Bre Pettis was one of the co-founders and CEO of MakerBot Industries. Again, superficially, this sounds like one of the coolest companies ever, as if the company makes robots which make other robots. In reality, they produced 3D printers and helped in the development of the technology. Their most noteworthy achievement? Sending a bust of Stephen Colbert's head into space. Pettis no longer works with MakerBot, but I think we can all agree that he deserve a Nobel Peace Prize for this achievement.
3. Lonnie Park
Lonnie Park is a musician who earned a Grammy nomination on Arun Shenoy's album "Rumbadoodle." So what makes Lonnie Park cool? I'm 75 percent certain that he wrote his own Wikipedia entry. It contains verb tense disagreements, a flagrant lack of citations and downright ballsy claims, such as "Lonnie continues to be the go-to source for industrial sound systems." Viewing the page history, a number of the edits were done by someone cleverly named "LonniePark2." Which raises the question of LonniePark1's fate.
But you know what?

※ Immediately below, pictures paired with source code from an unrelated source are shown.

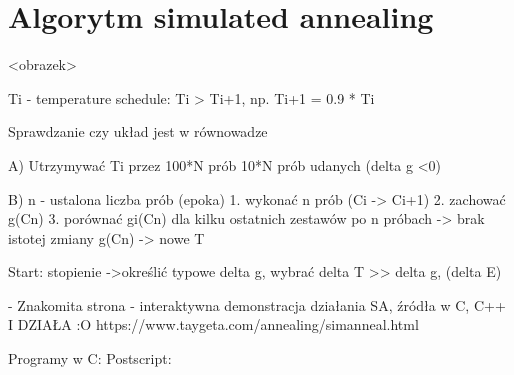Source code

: \section{Algorytm simulated annealing}

<obrazek>

Ti - temperature schedule: Ti > Ti+1, np. Ti+1 = 0.9 * Ti

Sprawdzanie czy układ jest w równowadze

A)
Utrzymywać Ti przez 
100*N prób
10*N prób udanych (delta g <0)

B)
n - ustalona liczba prób (epoka)
1. wykonać n prób (Ci -> Ci+1)
2. zachować g(Cn)
3. porównać gi(Cn) dla kilku ostatnich zestawów po n próbach -> brak istotej zmiany g(Cn) -> nowe T

Start:
stopienie ->określić typowe delta g, wybrać delta T >> delta g, (delta E)

- Znakomita strona - interaktywna demonstracja działania SA, źródła w C, C++
I DZIAŁA :O
https://www.taygeta.com/annealing/simanneal.html

Programy w C:
Postscript:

Good for him. This is a power move as far as I'm concerned. Here's a man who recognizes that modern people use Wikipedia as a reference for who a person is and decided to define his own destiny. He stood up and said, "I will NOT allow others to say who I am, I will NOT allow myself to fade into Internet obscurity! I will shout from the electronic rooftops that I am cool, I am great, I am Lonnie Goddamn Park!"

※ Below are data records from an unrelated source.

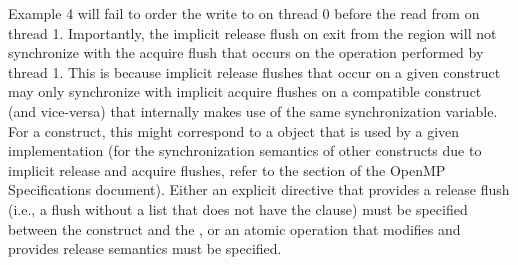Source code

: 
Example 4 will fail to order the write to  on thread 0 before the read
from  on thread 1. Importantly, the implicit release flush on exit from
the  region will not synchronize with the acquire flush that
occurs on the  operation performed by thread 1. This is because
implicit release flushes that occur on a given construct may only synchronize
with implicit acquire flushes on a compatible construct (and vice-versa) that
internally makes use of the same synchronization variable. For a
 construct, this might correspond to a  object that
is used by a given implementation (for the synchronization semantics of other
constructs due to implicit release and acquire flushes, refer to the  section of the OpenMP Specifications document).  Either an explicit 
directive that provides a release flush (i.e., a flush without a list that does
not have the  clause) must be specified between the
 construct and the , or an atomic operation that
modifies  and provides release semantics must be specified.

In all seriousness, the album he helped on is pretty good. Give it a listen if I made you feel bad for him.
4. Dustin Brown
I'll be honest, I know nothing about sports. It's not exactly in my wheelhouse. So while Dustin seems pretty cool, his inclusion is based on three and only three things: 1) He led the Los Angeles Kings to win the Stanley Cup twice. This is good, right? Are the Kings the bad guys of sports? I'm going to assume no. Bad guys don't smile like that unless they also have a long, waxy mustache. 2) He once played for a team from Zürich. Zürich is a cool name for a city. 3) Five people for a list is much better than four people for a list. Go on, judge me.
5. Alex Haley
Writer Alex Haley is the coolest person born in Ithaca. I'd wish him congratulations, but he's had the kind of career that doesn't really need extra praise. He was the writer of "Roots: The Saga of an American Family," winner of a Special Pulitzer Prize. Considering that a regular old Pulitzer Prize is generally pretty well-respected, getting a special one seems like the sort of thing one would lead within every conversation they ever had for the rest of their lives. His first novel was "The Autobiography of Malcolm X." This is especially impressive considering that he was Alex Haley and not Malcolm X. He's received medals from the NAACP for his writings, and from South Korea and the U.S. Coast Guard for his service in the Korean War. One important demerit on his exceptionally cool record: he likely plagiarized portions of "Roots" from another writer. While definitely not a cool move, he gets a pass since the rest of it is still freaking "Roots."
There you have it, the five coolest people born in Ithaca, New York. Or, four plus Lonnie Park.